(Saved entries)
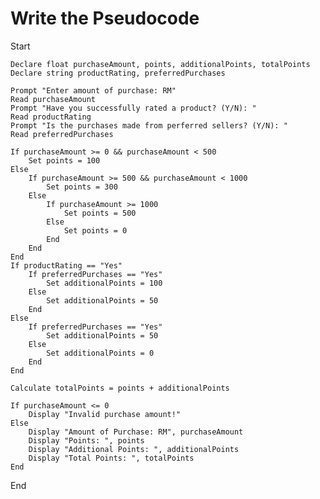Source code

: # Write the Pseudocode

Start
    
    Declare float purchaseAmount, points, additionalPoints, totalPoints
    Declare string productRating, preferredPurchases

    Prompt "Enter amount of purchase: RM"
    Read purchaseAmount
    Prompt "Have you successfully rated a product? (Y/N): "
    Read productRating
    Prompt "Is the purchases made from perferred sellers? (Y/N): "
    Read preferredPurchases
    
    If purchaseAmount >= 0 && purchaseAmount < 500
        Set points = 100
    Else
        If purchaseAmount >= 500 && purchaseAmount < 1000
            Set points = 300
        Else
            If purchaseAmount >= 1000
                Set points = 500
            Else
                Set points = 0
            End
        End
    End
    If productRating == "Yes"
        If preferredPurchases == "Yes"
            Set additionalPoints = 100
        Else
            Set additionalPoints = 50
        End
    Else
        If preferredPurchases == "Yes"
            Set additionalPoints = 50
        Else
            Set additionalPoints = 0
        End
    End

    Calculate totalPoints = points + additionalPoints

    If purchaseAmount <= 0
        Display "Invalid purchase amount!"
    Else
        Display "Amount of Purchase: RM", purchaseAmount
        Display "Points: ", points
        Display "Additional Points: ", additionalPoints
        Display "Total Points: ", totalPoints
    End
End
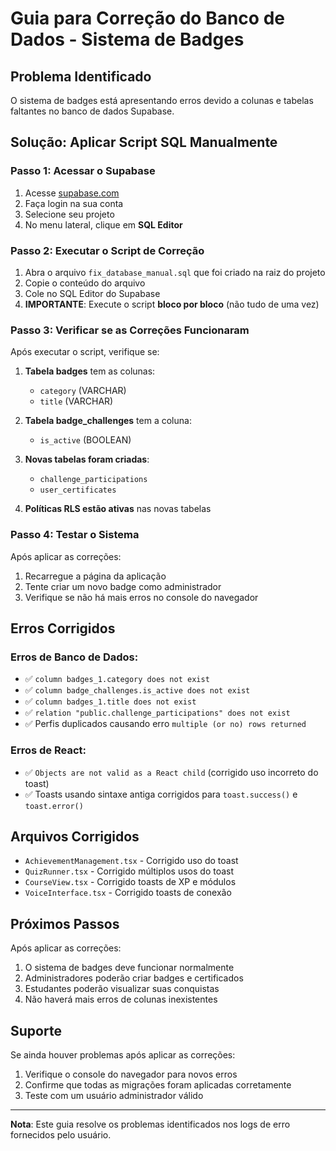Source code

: # Guia para Correção do Banco de Dados - Sistema de Badges

## Problema Identificado
O sistema de badges está apresentando erros devido a colunas e tabelas faltantes no banco de dados Supabase.

## Solução: Aplicar Script SQL Manualmente

### Passo 1: Acessar o Supabase
1. Acesse [supabase.com](https://supabase.com)
2. Faça login na sua conta
3. Selecione seu projeto
4. No menu lateral, clique em **SQL Editor**

### Passo 2: Executar o Script de Correção
1. Abra o arquivo `fix_database_manual.sql` que foi criado na raiz do projeto
2. Copie o conteúdo do arquivo
3. Cole no SQL Editor do Supabase
4. **IMPORTANTE**: Execute o script **bloco por bloco** (não tudo de uma vez)

### Passo 3: Verificar se as Correções Funcionaram
Após executar o script, verifique se:

1. **Tabela badges** tem as colunas:
   - `category` (VARCHAR)
   - `title` (VARCHAR)

2. **Tabela badge_challenges** tem a coluna:
   - `is_active` (BOOLEAN)

3. **Novas tabelas foram criadas**:
   - `challenge_participations`
   - `user_certificates`

4. **Políticas RLS estão ativas** nas novas tabelas

### Passo 4: Testar o Sistema
Após aplicar as correções:
1. Recarregue a página da aplicação
2. Tente criar um novo badge como administrador
3. Verifique se não há mais erros no console do navegador

## Erros Corrigidos

### Erros de Banco de Dados:
- ✅ `column badges_1.category does not exist`
- ✅ `column badge_challenges.is_active does not exist`
- ✅ `column badges_1.title does not exist`
- ✅ `relation "public.challenge_participations" does not exist`
- ✅ Perfis duplicados causando erro `multiple (or no) rows returned`

### Erros de React:
- ✅ `Objects are not valid as a React child` (corrigido uso incorreto do toast)
- ✅ Toasts usando sintaxe antiga corrigidos para `toast.success()` e `toast.error()`

## Arquivos Corrigidos
- `AchievementManagement.tsx` - Corrigido uso do toast
- `QuizRunner.tsx` - Corrigido múltiplos usos do toast
- `CourseView.tsx` - Corrigido toasts de XP e módulos
- `VoiceInterface.tsx` - Corrigido toasts de conexão

## Próximos Passos
Após aplicar as correções:
1. O sistema de badges deve funcionar normalmente
2. Administradores poderão criar badges e certificados
3. Estudantes poderão visualizar suas conquistas
4. Não haverá mais erros de colunas inexistentes

## Suporte
Se ainda houver problemas após aplicar as correções:
1. Verifique o console do navegador para novos erros
2. Confirme que todas as migrações foram aplicadas corretamente
3. Teste com um usuário administrador válido

---
**Nota**: Este guia resolve os problemas identificados nos logs de erro fornecidos pelo usuário.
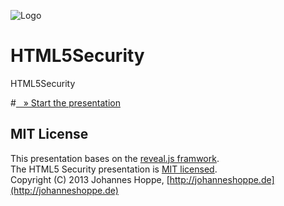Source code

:![Logo](https://raw.github.com/JohannesHoppe/HTML5Security/master/images/logo_big.png)
# HTML5Security

HTML5Security

#[&nbsp;&nbsp;&nbsp;&raquo; Start the presentation](http://johanneshoppe.github.com/HTML5Security/)


## MIT License

This presentation bases on the [reveal.js framwork](http://lab.hakim.se/reveal-js/).  
The HTML5 Security presentation is [MIT licensed](https://raw.github.com/JohannesHoppe/HTML5Security/master/LICENSE).  
Copyright (C) 2013 Johannes Hoppe, [http://johanneshoppe.de](http://johanneshoppe.de)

→ **What is required**
Reproduce exactly, with no pictures, the lines above from the one holding "If purchaseAmount <= 0" to the one holding "## Próximos Passos", inclusive.

→ **Reply to the task**
    If purchaseAmount <= 0
        Display "Invalid purchase amount!"
    Else
        Display "Amount of Purchase: RM", purchaseAmount
        Display "Points: ", points
        Display "Additional Points: ", additionalPoints
        Display "Total Points: ", totalPoints
    End
End
Source code

: # Guia para Correção do Banco de Dados - Sistema de Badges

## Problema Identificado
O sistema de badges está apresentando erros devido a colunas e tabelas faltantes no banco de dados Supabase.

## Solução: Aplicar Script SQL Manualmente

### Passo 1: Acessar o Supabase
1. Acesse [supabase.com](https://supabase.com)
2. Faça login na sua conta
3. Selecione seu projeto
4. No menu lateral, clique em **SQL Editor**

### Passo 2: Executar o Script de Correção
1. Abra o arquivo `fix_database_manual.sql` que foi criado na raiz do projeto
2. Copie o conteúdo do arquivo
3. Cole no SQL Editor do Supabase
4. **IMPORTANTE**: Execute o script **bloco por bloco** (não tudo de uma vez)

### Passo 3: Verificar se as Correções Funcionaram
Após executar o script, verifique se:

1. **Tabela badges** tem as colunas:
   - `category` (VARCHAR)
   - `title` (VARCHAR)

2. **Tabela badge_challenges** tem a coluna:
   - `is_active` (BOOLEAN)

3. **Novas tabelas foram criadas**:
   - `challenge_participations`
   - `user_certificates`

4. **Políticas RLS estão ativas** nas novas tabelas

### Passo 4: Testar o Sistema
Após aplicar as correções:
1. Recarregue a página da aplicação
2. Tente criar um novo badge como administrador
3. Verifique se não há mais erros no console do navegador

## Erros Corrigidos

### Erros de Banco de Dados:
- ✅ `column badges_1.category does not exist`
- ✅ `column badge_challenges.is_active does not exist`
- ✅ `column badges_1.title does not exist`
- ✅ `relation "public.challenge_participations" does not exist`
- ✅ Perfis duplicados causando erro `multiple (or no) rows returned`

### Erros de React:
- ✅ `Objects are not valid as a React child` (corrigido uso incorreto do toast)
- ✅ Toasts usando sintaxe antiga corrigidos para `toast.success()` e `toast.error()`

## Arquivos Corrigidos
- `AchievementManagement.tsx` - Corrigido uso do toast
- `QuizRunner.tsx` - Corrigido múltiplos usos do toast
- `CourseView.tsx` - Corrigido toasts de XP e módulos
- `VoiceInterface.tsx` - Corrigido toasts de conexão

## Próximos Passos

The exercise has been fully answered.